例2の次の文章に注意してもらいたい。「…その一部又は全部を翌年度の収入に繰り入れることができる…」改正前の公益法人会計基準における剰余金は、正味財産から基本金を控除したものであった。剰余金をこのように解釈すれば企業会計と同じく、その裏付けとなる資産はどのような形で保持されているかは特定できない。建物等固定資産として保持されている金額も含まれているのである。


そうだとすれば上記のように「翌年度の収入に繰り入れる」という規程は実施不能である。建物を売却して翌期の事業費に充当するようなことはほとんどあり得ないからである。この規程は、収支計算書における次期繰越収支差額と剰余金を混同している。


支出予算の末消化や収入予算をオーバーする収入の発生による次期繰越収支差額の発生は資金の残高として残るものであり、これを翌期に繰り越して翌期の支出に充当することには妥当性がある。


しかし、次期繰越収支差額は剰余金の一部にすぎずこれを剰余金すべての処分として規定することは出来ないのである。資金のみの増減を扱う収支計算書と、資金だけではなく、資産負債全体の増減を扱う正味財産増減計算書とを混同してはならないのである。


剰余金処分と似て非なるものに特定預金の設定がある。期末において発生した次期繰越収支差額を一定の目的のために特定預金として積み立てることである。基本財産運用収入や会費収入だけでは運用できない法人において、その法人の事業を継続させるためには、様々な事態に備えるために一定の資金を特定預金として確保しておくことは必要である。

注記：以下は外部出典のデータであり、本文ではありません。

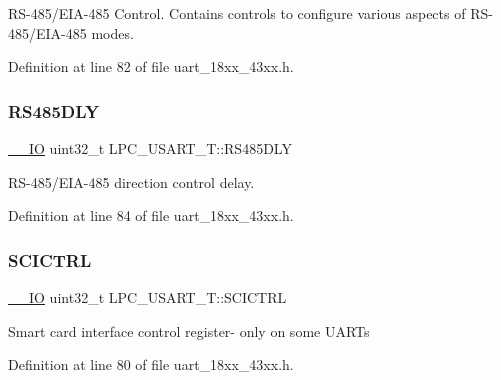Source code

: R\+S-\/485/\+E\+I\+A-\/485 Control. Contains controls to configure various aspects of R\+S-\/485/\+E\+I\+A-\/485 modes. 

Definition at line 82 of file uart\+\_\+18xx\+\_\+43xx.\+h.

\mbox{\label{struct_l_p_c___u_s_a_r_t___t_a6e9fc8109a269820386a36c81dc943ab}} 
\subsubsection{\texorpdfstring{R\+S485\+D\+LY}{RS485DLY}}
{\footnotesize\ttfamily \hyperlink{core__sc300_8h_aec43007d9998a0a0e01faede4133d6be}{\+\_\+\+\_\+\+IO} uint32\+\_\+t L\+P\+C\+\_\+\+U\+S\+A\+R\+T\+\_\+\+T\+::\+R\+S485\+D\+LY}

R\+S-\/485/\+E\+I\+A-\/485 direction control delay. 

Definition at line 84 of file uart\+\_\+18xx\+\_\+43xx.\+h.

\mbox{\label{struct_l_p_c___u_s_a_r_t___t_aa8ad1461441995d0b618ff7f5b0e42be}} 
\subsubsection{\texorpdfstring{S\+C\+I\+C\+T\+RL}{SCICTRL}}
{\footnotesize\ttfamily \hyperlink{core__sc300_8h_aec43007d9998a0a0e01faede4133d6be}{\+\_\+\+\_\+\+IO} uint32\+\_\+t L\+P\+C\+\_\+\+U\+S\+A\+R\+T\+\_\+\+T\+::\+S\+C\+I\+C\+T\+RL}

Smart card interface control register-\/ only on some U\+A\+R\+Ts 

Definition at line 80 of file uart\+\_\+18xx\+\_\+43xx.\+h.

\mbox{\label{struct_l_p_c___u_s_a_r_t___t_a28417e4b3d19fcbb6c6ef116376ed58b}}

しかし、その場合であっても決算で確定した次期繰越収支差額を決算理事会や社員総会において特定預金に積立てるのではない。あらかじめ特定預金支出の金額を予算化し、その範囲以内において、事業年度内に特定預金としなければならない。年度末には特定預金として明確に区分しておかなければならないのである。


企業のように年度末に確定した決算の利益をもとに、実際には翌期に入ってから行なわれる取締役会で利益処分を行なうようなことは公益法人には認められていない。すべての収支は事前に(当該年度開始以前に)予算化されており、その予算の範囲内においてのみ理事に執行の権限が与えられているのであり、その執行は当該年度中に行なわなければならないのである。